Enfin de nombreux auteurs de littérature de jeunesse, tout en vivant à Paris, ont des attaches familiales avec la Bretagne. "Les petits Brazidec à Paris" est la suite de "Lilette Léveillé à Craboville", ces deux aventures (rééditées par Triomphe) étaient parues dans le supplément dominical du "Petit journal" (avec des pages pour les enfants) à la fin de la Belle Époque en 1907. Elles montrent, parmi d'autres histoires en images de la fin de la Belle Époque, que la visite de Parisiens en Bretagne et la venue de Bretons dans la capitale est source de multiples gags. Il y a, avec Jordic, une façon bien plus acide d’évoquer les Bretons que dans les aventures de "Bécassine".

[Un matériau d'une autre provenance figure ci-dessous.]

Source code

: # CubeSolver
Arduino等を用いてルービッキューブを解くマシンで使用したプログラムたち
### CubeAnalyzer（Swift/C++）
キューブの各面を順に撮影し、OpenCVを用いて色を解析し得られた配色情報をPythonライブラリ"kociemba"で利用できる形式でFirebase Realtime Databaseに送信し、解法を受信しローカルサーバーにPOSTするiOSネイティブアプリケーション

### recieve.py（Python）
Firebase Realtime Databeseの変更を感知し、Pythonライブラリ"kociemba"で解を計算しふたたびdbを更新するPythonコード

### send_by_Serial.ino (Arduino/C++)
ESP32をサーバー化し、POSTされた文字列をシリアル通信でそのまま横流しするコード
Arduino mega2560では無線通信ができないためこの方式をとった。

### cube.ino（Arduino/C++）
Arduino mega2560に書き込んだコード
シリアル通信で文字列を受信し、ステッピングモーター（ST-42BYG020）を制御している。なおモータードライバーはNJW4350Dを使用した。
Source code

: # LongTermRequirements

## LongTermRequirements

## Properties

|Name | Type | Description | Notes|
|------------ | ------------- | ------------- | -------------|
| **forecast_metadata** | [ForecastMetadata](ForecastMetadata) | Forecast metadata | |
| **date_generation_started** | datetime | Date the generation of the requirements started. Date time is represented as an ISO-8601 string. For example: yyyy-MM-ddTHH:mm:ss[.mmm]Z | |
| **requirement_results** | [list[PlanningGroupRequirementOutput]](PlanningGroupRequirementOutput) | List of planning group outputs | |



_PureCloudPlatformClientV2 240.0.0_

"Bécassine inconnue" de Marie-Anne Couderc, paru en 2000 chez CNRS Editions, a un caractère quelque peu universitaire ; pour l’aborder il est bon d’avoir lu auparavant "Bécassine une légende du siècle". L’éditeur annonce que l’ensemble des albums, soit 29, réalisés officiellement par Caumery et Pinchon seront disponibles d’ici la fin 2015. On ne peut que s’en réjouir car par exemple le titre "Bécassine chez les Turcs" (indisponible à l’état neuf depuis plus de dix ans) illustre merveilleusement certains aspects de la propagande patriotique au niveau des enfants. Pour ce qui est des auteurs réels, outre Jacqueline Rivière et Trubert, voir ce que nous disons dans notre présentation de "Bécassine mobilisée".
Les albums de "Bécassine" sont aujourd'hui pour un lectorat de 9 à 99 ans.